PROMPT: Go over the data and work out how many lines include the word "completed". Give that number only.

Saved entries
▽

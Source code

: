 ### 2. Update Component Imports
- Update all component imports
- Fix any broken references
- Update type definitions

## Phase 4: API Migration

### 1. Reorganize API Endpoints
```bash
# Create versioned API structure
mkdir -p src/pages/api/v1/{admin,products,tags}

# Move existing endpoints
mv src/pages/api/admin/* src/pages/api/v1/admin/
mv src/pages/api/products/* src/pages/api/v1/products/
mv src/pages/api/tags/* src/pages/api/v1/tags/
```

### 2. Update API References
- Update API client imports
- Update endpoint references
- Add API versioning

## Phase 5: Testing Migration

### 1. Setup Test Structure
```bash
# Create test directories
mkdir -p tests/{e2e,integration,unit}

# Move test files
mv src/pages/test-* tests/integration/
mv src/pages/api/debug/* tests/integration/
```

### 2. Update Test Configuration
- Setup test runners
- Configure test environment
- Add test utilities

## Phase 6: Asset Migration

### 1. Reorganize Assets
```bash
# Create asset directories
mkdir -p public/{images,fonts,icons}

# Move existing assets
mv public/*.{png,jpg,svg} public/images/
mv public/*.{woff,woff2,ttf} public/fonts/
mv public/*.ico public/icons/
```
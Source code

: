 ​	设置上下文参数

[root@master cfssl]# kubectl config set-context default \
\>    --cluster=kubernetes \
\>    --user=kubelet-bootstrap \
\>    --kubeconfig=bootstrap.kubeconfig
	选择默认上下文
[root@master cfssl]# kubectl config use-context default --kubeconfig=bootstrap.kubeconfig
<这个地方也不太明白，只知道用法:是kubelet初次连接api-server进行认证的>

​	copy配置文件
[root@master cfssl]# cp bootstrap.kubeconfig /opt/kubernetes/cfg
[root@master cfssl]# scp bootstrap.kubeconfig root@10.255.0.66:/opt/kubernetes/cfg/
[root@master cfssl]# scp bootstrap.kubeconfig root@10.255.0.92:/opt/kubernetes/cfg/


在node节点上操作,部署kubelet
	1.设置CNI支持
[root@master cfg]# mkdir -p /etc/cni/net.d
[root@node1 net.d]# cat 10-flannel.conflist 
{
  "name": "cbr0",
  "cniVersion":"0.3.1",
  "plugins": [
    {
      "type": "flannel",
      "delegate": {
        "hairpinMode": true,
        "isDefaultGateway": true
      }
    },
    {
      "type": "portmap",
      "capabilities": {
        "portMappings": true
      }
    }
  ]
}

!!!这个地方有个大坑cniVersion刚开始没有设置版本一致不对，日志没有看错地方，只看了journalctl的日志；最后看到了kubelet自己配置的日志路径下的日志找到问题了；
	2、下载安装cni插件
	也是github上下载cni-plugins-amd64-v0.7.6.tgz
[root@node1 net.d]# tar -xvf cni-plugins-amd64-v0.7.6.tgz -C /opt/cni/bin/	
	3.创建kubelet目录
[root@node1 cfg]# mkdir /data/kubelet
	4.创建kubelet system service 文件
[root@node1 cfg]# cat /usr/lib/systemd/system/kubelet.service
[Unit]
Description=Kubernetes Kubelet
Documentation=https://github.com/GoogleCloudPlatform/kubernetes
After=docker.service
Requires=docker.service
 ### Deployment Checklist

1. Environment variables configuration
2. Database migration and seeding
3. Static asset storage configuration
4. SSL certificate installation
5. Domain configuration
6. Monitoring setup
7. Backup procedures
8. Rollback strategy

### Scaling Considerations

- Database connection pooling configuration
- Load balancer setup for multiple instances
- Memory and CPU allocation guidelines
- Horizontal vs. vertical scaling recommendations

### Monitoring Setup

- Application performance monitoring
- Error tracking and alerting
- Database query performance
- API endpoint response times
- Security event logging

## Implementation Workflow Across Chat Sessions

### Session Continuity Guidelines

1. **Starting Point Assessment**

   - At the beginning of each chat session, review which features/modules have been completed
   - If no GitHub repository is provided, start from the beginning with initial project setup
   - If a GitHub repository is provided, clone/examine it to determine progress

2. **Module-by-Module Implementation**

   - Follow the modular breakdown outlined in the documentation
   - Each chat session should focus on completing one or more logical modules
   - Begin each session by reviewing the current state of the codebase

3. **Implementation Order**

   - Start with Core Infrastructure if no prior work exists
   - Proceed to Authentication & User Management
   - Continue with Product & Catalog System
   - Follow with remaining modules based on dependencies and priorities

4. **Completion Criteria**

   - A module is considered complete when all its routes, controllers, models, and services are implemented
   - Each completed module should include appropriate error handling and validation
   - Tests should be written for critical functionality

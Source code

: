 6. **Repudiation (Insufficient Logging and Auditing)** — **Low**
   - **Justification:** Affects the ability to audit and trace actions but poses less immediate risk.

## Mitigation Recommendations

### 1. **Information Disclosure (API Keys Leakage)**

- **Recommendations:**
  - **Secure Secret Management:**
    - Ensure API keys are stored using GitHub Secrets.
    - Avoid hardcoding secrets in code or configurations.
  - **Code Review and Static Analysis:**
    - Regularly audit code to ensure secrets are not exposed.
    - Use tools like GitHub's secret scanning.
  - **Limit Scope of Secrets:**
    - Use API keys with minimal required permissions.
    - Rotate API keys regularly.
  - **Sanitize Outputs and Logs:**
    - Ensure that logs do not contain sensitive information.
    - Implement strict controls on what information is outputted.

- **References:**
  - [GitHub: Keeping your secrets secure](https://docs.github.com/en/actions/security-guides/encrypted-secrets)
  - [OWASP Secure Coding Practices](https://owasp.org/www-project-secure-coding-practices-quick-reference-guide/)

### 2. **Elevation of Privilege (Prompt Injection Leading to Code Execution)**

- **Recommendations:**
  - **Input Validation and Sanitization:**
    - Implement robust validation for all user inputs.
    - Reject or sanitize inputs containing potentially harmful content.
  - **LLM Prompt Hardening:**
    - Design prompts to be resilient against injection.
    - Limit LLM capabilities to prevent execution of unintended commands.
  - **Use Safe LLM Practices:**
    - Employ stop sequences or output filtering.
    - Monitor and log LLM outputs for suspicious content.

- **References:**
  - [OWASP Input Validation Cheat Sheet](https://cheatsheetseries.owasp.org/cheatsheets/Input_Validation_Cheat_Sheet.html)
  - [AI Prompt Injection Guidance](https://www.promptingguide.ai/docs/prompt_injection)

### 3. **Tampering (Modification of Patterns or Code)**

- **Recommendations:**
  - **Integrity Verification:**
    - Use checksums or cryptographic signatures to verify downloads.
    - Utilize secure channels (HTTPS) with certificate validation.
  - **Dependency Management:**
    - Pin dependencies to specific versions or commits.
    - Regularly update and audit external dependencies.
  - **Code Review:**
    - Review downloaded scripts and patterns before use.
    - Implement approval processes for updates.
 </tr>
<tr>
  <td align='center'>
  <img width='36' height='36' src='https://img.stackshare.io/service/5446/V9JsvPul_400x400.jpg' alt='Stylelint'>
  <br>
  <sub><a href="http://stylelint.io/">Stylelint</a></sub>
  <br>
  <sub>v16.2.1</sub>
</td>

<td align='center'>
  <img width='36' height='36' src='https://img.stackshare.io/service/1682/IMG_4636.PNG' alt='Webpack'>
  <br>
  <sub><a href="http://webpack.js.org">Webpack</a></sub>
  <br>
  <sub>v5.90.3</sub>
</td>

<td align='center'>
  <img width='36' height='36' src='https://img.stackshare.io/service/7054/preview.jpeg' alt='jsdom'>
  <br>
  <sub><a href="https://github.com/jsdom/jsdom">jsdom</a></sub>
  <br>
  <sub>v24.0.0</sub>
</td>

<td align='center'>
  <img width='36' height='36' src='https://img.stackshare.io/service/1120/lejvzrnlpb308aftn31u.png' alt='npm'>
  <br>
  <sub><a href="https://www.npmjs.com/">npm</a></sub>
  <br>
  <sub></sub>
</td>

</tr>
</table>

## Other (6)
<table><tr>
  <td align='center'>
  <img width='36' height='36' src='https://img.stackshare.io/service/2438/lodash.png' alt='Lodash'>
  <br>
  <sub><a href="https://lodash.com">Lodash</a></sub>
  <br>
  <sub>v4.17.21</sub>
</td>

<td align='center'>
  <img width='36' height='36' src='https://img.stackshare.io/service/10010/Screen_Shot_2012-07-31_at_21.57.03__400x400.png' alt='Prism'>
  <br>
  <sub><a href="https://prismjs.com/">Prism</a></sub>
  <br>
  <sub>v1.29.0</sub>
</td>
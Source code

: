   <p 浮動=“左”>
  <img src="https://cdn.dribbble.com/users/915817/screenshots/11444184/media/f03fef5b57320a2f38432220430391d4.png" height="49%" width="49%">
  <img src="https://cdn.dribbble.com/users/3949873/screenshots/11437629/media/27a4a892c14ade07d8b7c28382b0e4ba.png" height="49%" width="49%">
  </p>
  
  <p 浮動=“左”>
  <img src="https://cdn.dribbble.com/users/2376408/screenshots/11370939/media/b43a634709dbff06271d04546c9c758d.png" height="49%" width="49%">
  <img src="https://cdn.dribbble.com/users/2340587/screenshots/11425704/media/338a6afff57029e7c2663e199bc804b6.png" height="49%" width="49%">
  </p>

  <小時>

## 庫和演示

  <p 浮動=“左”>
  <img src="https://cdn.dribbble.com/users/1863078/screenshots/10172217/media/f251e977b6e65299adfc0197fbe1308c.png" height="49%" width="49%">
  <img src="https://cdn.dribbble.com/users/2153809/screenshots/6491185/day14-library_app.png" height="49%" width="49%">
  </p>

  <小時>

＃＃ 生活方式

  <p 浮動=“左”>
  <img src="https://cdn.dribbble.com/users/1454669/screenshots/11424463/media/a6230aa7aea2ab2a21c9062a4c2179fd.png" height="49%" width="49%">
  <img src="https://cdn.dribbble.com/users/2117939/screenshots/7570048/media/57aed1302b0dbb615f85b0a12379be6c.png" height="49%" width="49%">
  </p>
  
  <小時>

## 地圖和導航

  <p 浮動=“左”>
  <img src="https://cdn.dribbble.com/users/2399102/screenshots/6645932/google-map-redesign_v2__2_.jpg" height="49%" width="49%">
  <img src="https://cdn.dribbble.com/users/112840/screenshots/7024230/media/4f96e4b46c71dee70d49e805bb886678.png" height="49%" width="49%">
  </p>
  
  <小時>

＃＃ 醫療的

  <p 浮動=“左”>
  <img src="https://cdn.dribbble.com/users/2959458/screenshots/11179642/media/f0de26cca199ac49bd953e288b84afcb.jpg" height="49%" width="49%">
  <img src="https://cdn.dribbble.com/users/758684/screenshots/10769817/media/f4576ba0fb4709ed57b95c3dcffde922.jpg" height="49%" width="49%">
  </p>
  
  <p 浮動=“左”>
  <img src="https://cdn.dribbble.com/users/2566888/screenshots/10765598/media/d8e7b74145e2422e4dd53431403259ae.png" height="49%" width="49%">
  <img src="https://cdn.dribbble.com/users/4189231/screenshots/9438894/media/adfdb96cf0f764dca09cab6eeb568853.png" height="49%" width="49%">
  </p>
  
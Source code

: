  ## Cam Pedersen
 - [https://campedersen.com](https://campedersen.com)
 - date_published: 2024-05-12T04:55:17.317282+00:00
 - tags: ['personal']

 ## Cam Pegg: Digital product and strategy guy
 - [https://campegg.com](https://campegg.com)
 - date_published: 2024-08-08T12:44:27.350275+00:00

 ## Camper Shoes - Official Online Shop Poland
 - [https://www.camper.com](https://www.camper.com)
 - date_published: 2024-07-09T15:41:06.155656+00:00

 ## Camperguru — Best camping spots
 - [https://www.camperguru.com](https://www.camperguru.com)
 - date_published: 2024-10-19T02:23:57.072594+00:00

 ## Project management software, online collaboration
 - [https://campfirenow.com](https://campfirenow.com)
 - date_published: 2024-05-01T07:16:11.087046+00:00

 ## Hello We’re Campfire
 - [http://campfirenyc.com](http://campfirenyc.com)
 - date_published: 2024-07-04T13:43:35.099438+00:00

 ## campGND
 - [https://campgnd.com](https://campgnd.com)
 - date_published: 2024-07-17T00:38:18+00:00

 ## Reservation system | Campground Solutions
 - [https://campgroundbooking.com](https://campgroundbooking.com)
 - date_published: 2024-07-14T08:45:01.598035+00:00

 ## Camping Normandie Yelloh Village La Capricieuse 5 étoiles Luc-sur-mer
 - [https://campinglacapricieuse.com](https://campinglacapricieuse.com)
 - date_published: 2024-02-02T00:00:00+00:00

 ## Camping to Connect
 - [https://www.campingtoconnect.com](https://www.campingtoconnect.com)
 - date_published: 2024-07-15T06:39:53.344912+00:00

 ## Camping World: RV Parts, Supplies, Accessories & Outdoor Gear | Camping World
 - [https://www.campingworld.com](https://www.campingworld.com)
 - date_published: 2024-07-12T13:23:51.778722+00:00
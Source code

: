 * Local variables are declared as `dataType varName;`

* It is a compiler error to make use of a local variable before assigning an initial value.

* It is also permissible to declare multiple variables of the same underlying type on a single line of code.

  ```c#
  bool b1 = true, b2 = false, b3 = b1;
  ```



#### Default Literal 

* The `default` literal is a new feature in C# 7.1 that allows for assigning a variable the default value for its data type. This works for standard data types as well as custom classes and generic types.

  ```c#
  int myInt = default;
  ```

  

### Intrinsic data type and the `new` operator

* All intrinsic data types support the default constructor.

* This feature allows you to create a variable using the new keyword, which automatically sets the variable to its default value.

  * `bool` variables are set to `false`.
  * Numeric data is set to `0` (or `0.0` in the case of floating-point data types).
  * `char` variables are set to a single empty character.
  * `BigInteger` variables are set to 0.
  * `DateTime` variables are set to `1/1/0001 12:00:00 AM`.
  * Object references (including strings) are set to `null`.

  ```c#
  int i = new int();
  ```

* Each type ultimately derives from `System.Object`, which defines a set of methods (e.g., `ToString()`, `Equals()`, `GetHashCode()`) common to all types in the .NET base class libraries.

△

ANSWER SPACE: 2